▸ **Task item**
Look through the entries below and show every line containing the word "reject".

##### Provided records #####

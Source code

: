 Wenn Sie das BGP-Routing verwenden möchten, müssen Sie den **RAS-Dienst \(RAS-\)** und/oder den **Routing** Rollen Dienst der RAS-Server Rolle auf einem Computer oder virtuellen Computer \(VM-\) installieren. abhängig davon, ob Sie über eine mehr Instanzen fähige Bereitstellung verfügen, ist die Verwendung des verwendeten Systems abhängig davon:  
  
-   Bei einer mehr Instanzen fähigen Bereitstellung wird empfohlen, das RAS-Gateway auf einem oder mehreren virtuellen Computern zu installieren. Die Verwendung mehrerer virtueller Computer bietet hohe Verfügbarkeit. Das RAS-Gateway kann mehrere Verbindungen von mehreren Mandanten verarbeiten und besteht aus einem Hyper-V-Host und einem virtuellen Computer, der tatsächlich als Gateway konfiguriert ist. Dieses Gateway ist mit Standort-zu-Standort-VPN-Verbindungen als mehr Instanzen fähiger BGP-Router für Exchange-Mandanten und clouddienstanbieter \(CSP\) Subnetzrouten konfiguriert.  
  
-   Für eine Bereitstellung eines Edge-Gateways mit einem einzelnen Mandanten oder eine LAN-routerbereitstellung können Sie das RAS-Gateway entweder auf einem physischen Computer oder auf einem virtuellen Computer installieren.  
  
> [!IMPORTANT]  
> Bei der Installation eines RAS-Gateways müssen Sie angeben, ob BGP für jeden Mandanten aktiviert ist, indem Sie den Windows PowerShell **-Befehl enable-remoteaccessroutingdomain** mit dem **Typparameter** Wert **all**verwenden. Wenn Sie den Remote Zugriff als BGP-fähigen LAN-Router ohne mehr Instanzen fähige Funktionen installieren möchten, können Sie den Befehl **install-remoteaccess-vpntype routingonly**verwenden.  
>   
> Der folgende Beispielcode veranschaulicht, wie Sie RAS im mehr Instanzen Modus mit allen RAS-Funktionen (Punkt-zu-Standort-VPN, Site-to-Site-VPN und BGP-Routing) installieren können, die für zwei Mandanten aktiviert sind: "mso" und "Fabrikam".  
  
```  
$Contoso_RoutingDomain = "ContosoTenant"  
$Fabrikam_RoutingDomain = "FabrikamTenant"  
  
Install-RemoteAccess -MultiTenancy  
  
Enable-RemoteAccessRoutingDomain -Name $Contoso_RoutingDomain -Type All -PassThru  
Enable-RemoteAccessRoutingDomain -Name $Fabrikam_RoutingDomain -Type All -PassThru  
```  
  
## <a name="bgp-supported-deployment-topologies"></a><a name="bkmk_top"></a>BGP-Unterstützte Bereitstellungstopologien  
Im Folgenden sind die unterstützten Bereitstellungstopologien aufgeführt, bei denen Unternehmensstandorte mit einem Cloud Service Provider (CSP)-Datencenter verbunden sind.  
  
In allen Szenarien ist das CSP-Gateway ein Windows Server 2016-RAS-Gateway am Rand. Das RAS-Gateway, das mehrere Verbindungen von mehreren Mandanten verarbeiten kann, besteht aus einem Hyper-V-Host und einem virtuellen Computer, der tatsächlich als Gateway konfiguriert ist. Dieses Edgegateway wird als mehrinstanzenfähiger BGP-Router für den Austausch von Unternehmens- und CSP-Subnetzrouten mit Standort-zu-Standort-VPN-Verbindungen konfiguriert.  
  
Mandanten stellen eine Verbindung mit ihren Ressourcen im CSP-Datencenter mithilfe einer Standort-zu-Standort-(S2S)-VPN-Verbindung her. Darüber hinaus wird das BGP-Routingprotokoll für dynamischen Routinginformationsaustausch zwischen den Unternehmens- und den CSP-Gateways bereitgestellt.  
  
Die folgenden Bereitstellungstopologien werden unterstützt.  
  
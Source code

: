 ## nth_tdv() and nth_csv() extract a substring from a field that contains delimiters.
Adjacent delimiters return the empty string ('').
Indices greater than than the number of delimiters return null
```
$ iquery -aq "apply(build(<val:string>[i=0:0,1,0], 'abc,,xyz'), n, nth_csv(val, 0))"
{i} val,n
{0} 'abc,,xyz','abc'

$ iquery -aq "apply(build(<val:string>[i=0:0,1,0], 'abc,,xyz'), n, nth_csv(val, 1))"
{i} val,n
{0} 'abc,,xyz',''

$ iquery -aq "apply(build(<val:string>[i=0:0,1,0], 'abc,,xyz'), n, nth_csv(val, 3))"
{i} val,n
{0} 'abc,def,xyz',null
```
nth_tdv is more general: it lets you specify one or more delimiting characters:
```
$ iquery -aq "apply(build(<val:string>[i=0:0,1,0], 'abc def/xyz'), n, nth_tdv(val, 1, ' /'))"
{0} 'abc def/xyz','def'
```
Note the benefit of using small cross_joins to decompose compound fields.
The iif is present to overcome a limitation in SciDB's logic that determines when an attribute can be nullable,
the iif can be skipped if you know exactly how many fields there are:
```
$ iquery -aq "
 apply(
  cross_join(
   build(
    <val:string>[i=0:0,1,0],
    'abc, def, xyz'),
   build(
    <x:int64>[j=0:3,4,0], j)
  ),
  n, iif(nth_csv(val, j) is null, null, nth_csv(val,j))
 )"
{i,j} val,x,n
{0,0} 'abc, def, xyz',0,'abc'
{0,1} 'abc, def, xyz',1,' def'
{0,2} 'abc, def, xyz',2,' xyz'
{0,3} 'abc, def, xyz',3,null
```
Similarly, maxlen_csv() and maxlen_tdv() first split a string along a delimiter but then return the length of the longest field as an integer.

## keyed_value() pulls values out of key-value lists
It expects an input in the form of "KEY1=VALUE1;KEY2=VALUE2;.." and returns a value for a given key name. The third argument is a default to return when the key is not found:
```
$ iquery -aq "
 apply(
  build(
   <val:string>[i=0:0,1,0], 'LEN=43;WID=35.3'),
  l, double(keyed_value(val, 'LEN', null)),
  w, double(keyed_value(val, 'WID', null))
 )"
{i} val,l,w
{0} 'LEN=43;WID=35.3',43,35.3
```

#####
##### Provided records #####

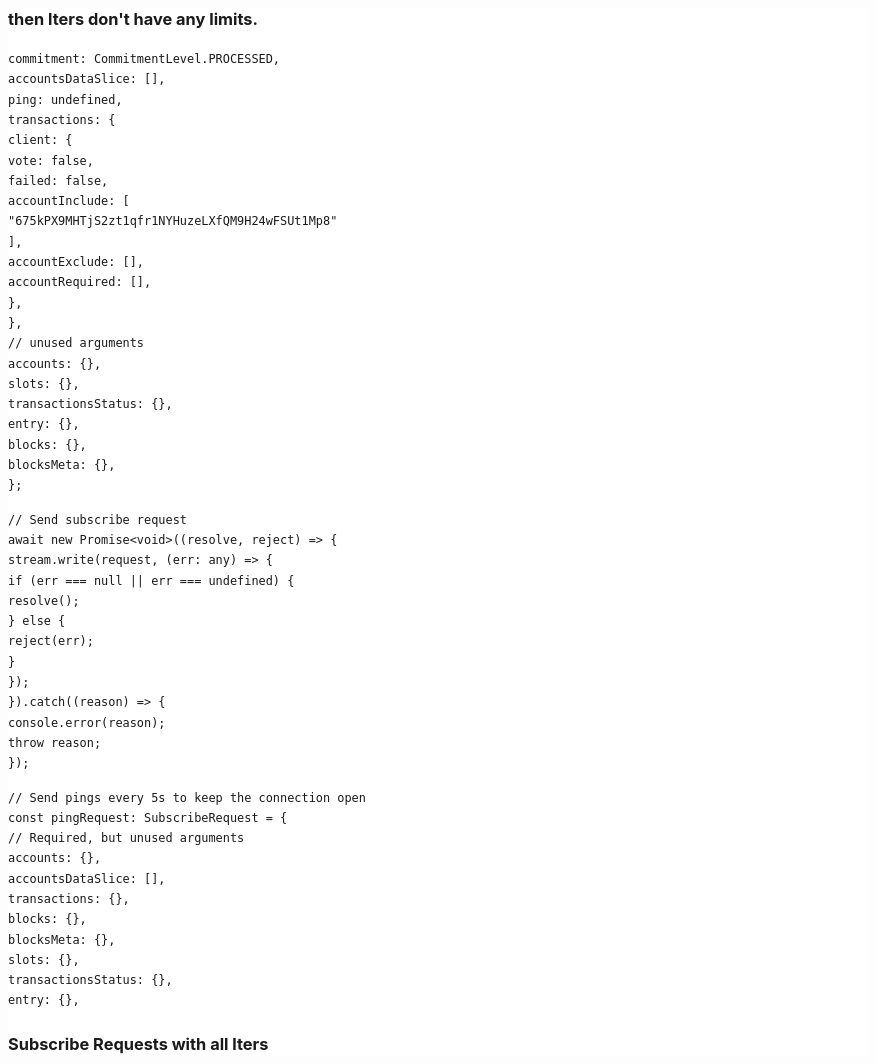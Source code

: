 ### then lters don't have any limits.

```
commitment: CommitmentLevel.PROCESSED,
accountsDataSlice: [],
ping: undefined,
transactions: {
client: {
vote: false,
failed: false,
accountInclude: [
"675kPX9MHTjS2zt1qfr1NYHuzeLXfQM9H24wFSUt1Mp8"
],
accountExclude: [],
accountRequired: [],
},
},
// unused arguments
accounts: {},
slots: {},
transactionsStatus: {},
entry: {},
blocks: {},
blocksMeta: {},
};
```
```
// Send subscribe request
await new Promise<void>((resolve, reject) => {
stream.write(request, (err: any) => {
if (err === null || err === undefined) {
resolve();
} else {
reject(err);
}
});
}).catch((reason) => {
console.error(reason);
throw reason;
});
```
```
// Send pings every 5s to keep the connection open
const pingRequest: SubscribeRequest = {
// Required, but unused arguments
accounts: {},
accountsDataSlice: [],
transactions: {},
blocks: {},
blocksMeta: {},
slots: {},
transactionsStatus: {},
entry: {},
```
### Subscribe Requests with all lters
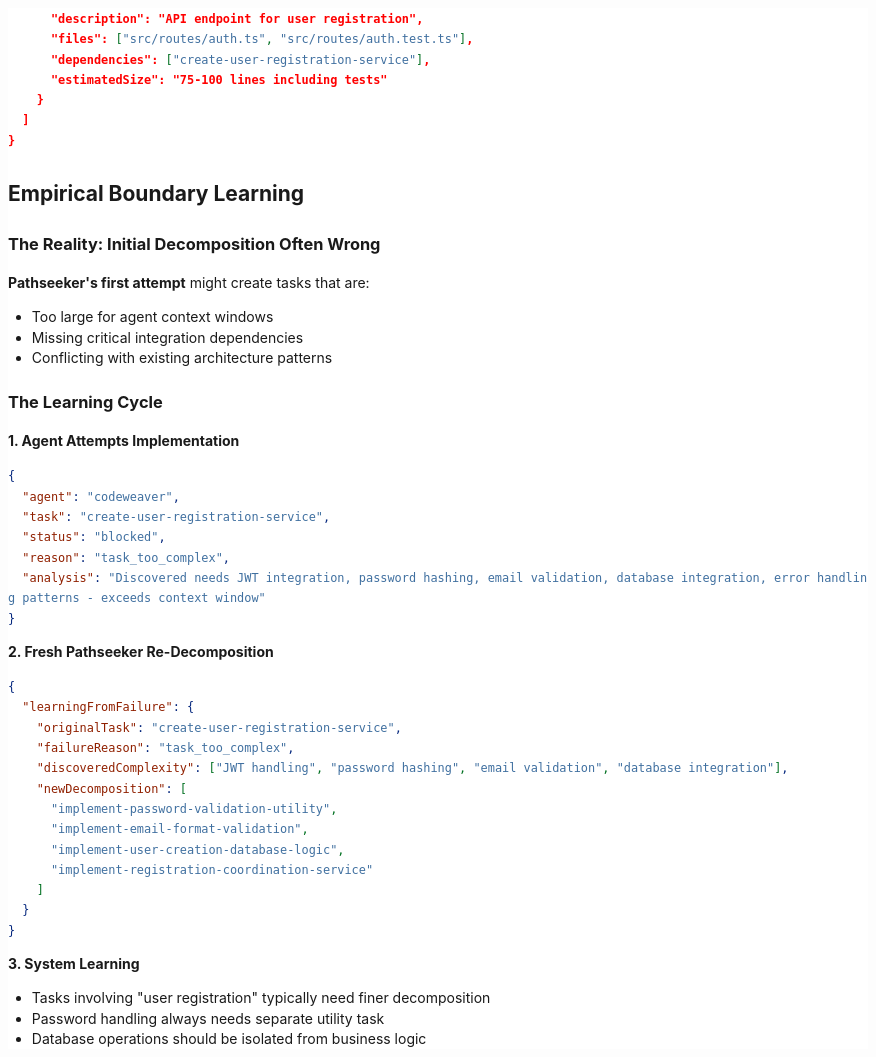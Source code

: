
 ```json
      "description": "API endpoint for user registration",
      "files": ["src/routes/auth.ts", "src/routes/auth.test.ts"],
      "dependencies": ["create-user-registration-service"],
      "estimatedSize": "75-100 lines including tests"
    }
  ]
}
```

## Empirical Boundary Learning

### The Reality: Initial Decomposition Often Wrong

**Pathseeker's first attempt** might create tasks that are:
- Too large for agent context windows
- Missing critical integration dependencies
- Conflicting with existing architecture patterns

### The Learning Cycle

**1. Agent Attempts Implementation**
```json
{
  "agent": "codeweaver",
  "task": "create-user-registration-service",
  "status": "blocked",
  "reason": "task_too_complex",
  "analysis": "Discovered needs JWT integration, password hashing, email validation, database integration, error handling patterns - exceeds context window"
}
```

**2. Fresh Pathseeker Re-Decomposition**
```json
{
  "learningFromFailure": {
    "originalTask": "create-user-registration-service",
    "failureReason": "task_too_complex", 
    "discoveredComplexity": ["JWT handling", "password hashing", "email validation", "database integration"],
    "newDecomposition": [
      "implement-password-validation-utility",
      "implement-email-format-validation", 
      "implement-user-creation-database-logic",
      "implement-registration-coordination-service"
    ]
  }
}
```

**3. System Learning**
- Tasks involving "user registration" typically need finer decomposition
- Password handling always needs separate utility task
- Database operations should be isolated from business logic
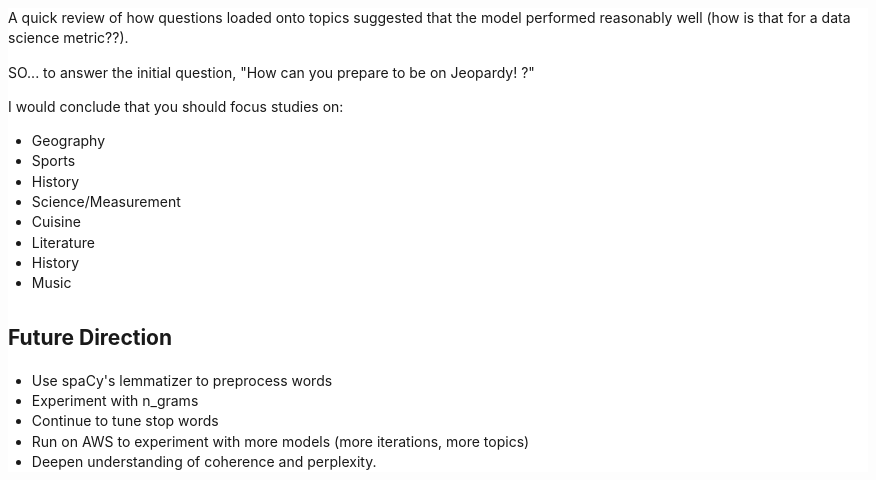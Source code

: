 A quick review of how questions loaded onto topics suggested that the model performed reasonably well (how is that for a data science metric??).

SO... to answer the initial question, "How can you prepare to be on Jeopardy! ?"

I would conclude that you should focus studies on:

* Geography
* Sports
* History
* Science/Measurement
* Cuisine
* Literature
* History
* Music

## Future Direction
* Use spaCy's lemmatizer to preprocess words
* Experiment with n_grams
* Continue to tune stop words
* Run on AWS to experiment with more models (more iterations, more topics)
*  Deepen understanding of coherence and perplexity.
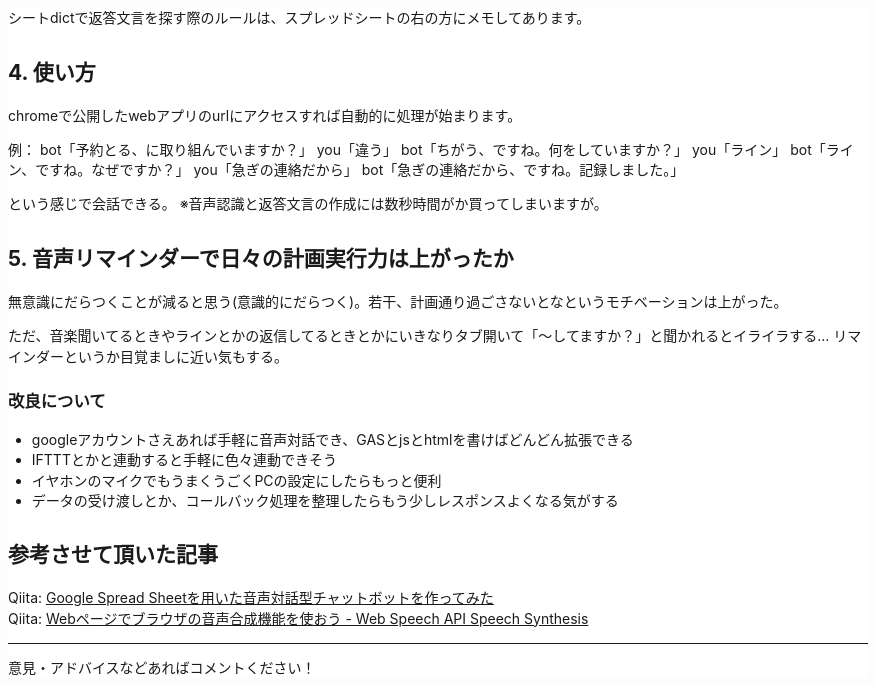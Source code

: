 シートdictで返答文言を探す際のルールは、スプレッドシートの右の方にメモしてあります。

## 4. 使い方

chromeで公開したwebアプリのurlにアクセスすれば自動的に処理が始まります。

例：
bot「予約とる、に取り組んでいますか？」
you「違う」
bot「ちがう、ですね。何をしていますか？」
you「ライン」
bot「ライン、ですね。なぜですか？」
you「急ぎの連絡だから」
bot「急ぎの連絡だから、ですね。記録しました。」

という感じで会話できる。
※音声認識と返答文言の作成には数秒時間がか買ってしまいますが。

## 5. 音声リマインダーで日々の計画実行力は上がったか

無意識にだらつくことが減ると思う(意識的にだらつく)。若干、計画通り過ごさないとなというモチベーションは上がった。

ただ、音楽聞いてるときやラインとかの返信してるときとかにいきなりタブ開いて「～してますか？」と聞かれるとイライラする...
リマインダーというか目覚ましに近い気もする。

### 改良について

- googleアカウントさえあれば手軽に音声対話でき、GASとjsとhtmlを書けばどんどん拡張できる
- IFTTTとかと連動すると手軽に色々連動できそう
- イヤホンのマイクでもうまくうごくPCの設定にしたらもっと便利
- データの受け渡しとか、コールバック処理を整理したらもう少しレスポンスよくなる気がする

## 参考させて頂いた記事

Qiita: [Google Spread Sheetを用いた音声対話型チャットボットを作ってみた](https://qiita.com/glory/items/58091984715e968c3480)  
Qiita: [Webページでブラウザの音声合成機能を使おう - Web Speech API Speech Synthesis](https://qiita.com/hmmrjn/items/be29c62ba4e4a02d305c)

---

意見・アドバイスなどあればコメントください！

#####
##### Provided records #####

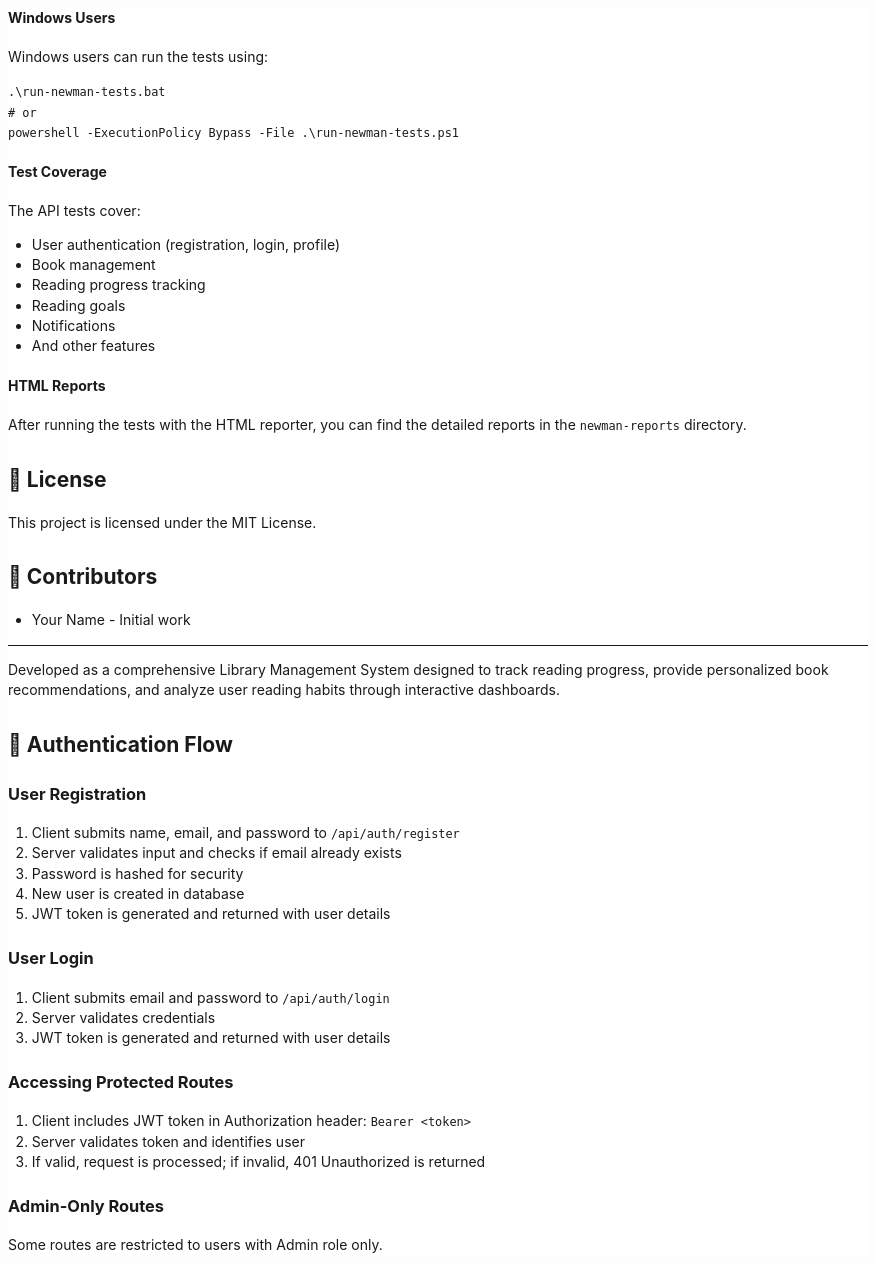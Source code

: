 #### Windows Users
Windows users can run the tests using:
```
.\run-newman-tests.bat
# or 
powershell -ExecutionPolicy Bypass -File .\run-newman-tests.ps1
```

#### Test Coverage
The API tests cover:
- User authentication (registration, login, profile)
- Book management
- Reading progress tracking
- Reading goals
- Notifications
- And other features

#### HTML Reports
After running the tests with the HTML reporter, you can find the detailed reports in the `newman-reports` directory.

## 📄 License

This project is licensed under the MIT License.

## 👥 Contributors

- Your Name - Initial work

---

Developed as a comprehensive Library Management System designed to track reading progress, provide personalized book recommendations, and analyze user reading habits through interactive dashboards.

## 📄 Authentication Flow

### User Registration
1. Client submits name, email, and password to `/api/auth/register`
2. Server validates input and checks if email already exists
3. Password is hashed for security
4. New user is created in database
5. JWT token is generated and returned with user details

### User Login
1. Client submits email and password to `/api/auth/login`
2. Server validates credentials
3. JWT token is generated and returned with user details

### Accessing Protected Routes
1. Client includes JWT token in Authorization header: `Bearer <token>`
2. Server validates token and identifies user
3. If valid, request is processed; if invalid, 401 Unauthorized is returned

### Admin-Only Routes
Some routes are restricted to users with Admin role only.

#####

▸ **Exercise answer**
await new Promise<void>((resolve, reject) => {
reject(err);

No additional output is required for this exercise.